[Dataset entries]
⟨
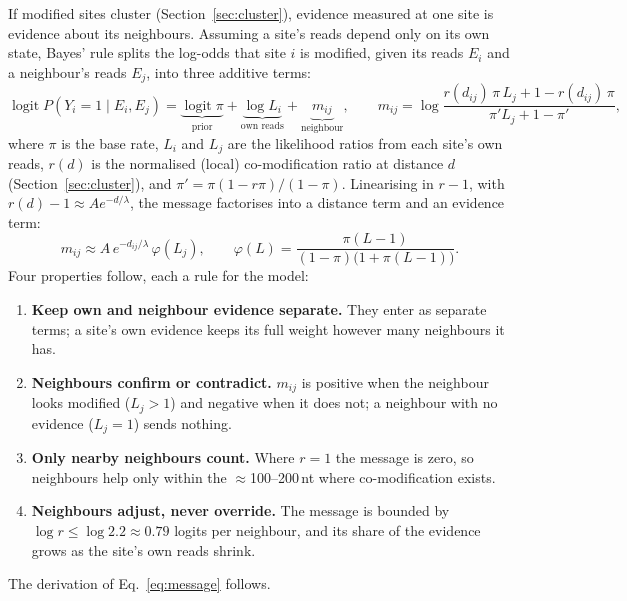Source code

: \documentclass[11pt,a4paper]{article}
\begin{document}
If modified sites cluster (Section~\ref{sec:cluster}), evidence measured at one
site is evidence about its neighbours. Assuming a site's reads depend only on
its own state, Bayes' rule splits the log-odds that site $i$ is modified,
given its reads $E_i$ and a neighbour's reads $E_j$, into three additive terms:
\begin{equation}
\operatorname{logit}P(Y_i{=}1\mid E_i,E_j)=\underbrace{\operatorname{logit}\pi}_{\text{prior}}
+\underbrace{\log L_i}_{\text{own reads}}+\underbrace{m_{ij}}_{\text{neighbour}},\qquad
m_{ij}=\log\frac{r(d_{ij})\,\pi\,L_j+1-r(d_{ij})\,\pi}{\pi' L_j+1-\pi'},
\label{eq:message}
\end{equation}
where $\pi$ is the base rate, $L_i$ and $L_j$ are the likelihood ratios from
each site's own reads, $r(d)$ is the normalised (local) co-modification ratio at distance
$d$ (Section~\ref{sec:cluster}), and $\pi'=\pi(1-r\pi)/(1-\pi)$. Linearising in
$r-1$, with $r(d)-1\approx Ae^{-d/\lambda}$, the message factorises into a
distance term and an evidence term:
\begin{equation}
m_{ij}\approx A\,e^{-d_{ij}/\lambda}\,\varphi(L_j),\qquad
\varphi(L)=\frac{\pi(L-1)}{(1-\pi)\bigl(1+\pi(L-1)\bigr)}.
\label{eq:factorised}
\end{equation}
Four properties follow, each a rule for the model:
\begin{enumerate}
    \item[(i)] \textbf{Keep own and neighbour evidence separate.} They enter
    as separate terms; a site's own evidence keeps its full weight however
    many neighbours it has.
    \item[(ii)] \textbf{Neighbours confirm or contradict.} $m_{ij}$ is
    positive when the neighbour looks modified ($L_j>1$) and negative when
    it does not; a neighbour with no evidence ($L_j=1$) sends nothing.
    \item[(iii)] \textbf{Only nearby neighbours count.} Where $r=1$ the
    message is zero, so neighbours help only within the
    $\approx$100--200\,nt where co-modification exists.
    \item[(iv)] \textbf{Neighbours adjust, never override.} The message is
    bounded by $\log r\le\log2.2\approx0.79$ logits per neighbour, and its
    share of the evidence grows as the site's own reads shrink.
\end{enumerate}

The derivation of Eq.~\eqref{eq:message} follows.
\end{document}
⟩
#### [YOUR GOAL]
From the first line of the records through the line with "as separate terms;", reproduce each line exactly and leave the pictures out.

#### [RESULT OF THIS TASK]
Source code

: \documentclass[11pt,a4paper]{article}
\begin{document}
If modified sites cluster (Section~\ref{sec:cluster}), evidence measured at one
site is evidence about its neighbours. Assuming a site's reads depend only on
its own state, Bayes' rule splits the log-odds that site $i$ is modified,
given its reads $E_i$ and a neighbour's reads $E_j$, into three additive terms:
\begin{equation}
\operatorname{logit}P(Y_i{=}1\mid E_i,E_j)=\underbrace{\operatorname{logit}\pi}_{\text{prior}}
+\underbrace{\log L_i}_{\text{own reads}}+\underbrace{m_{ij}}_{\text{neighbour}},\qquad
m_{ij}=\log\frac{r(d_{ij})\,\pi\,L_j+1-r(d_{ij})\,\pi}{\pi' L_j+1-\pi'},
\label{eq:message}
\end{equation}
where $\pi$ is the base rate, $L_i$ and $L_j$ are the likelihood ratios from
each site's own reads, $r(d)$ is the normalised (local) co-modification ratio at distance
$d$ (Section~\ref{sec:cluster}), and $\pi'=\pi(1-r\pi)/(1-\pi)$. Linearising in
$r-1$, with $r(d)-1\approx Ae^{-d/\lambda}$, the message factorises into a
distance term and an evidence term:
\begin{equation}
m_{ij}\approx A\,e^{-d_{ij}/\lambda}\,\varphi(L_j),\qquad
\varphi(L)=\frac{\pi(L-1)}{(1-\pi)\bigl(1+\pi(L-1)\bigr)}.
\label{eq:factorised}
\end{equation}
Four properties follow, each a rule for the model:
\begin{enumerate}
    \item[(i)] \textbf{Keep own and neighbour evidence separate.} They enter
    as separate terms; a site's own evidence keeps its full weight however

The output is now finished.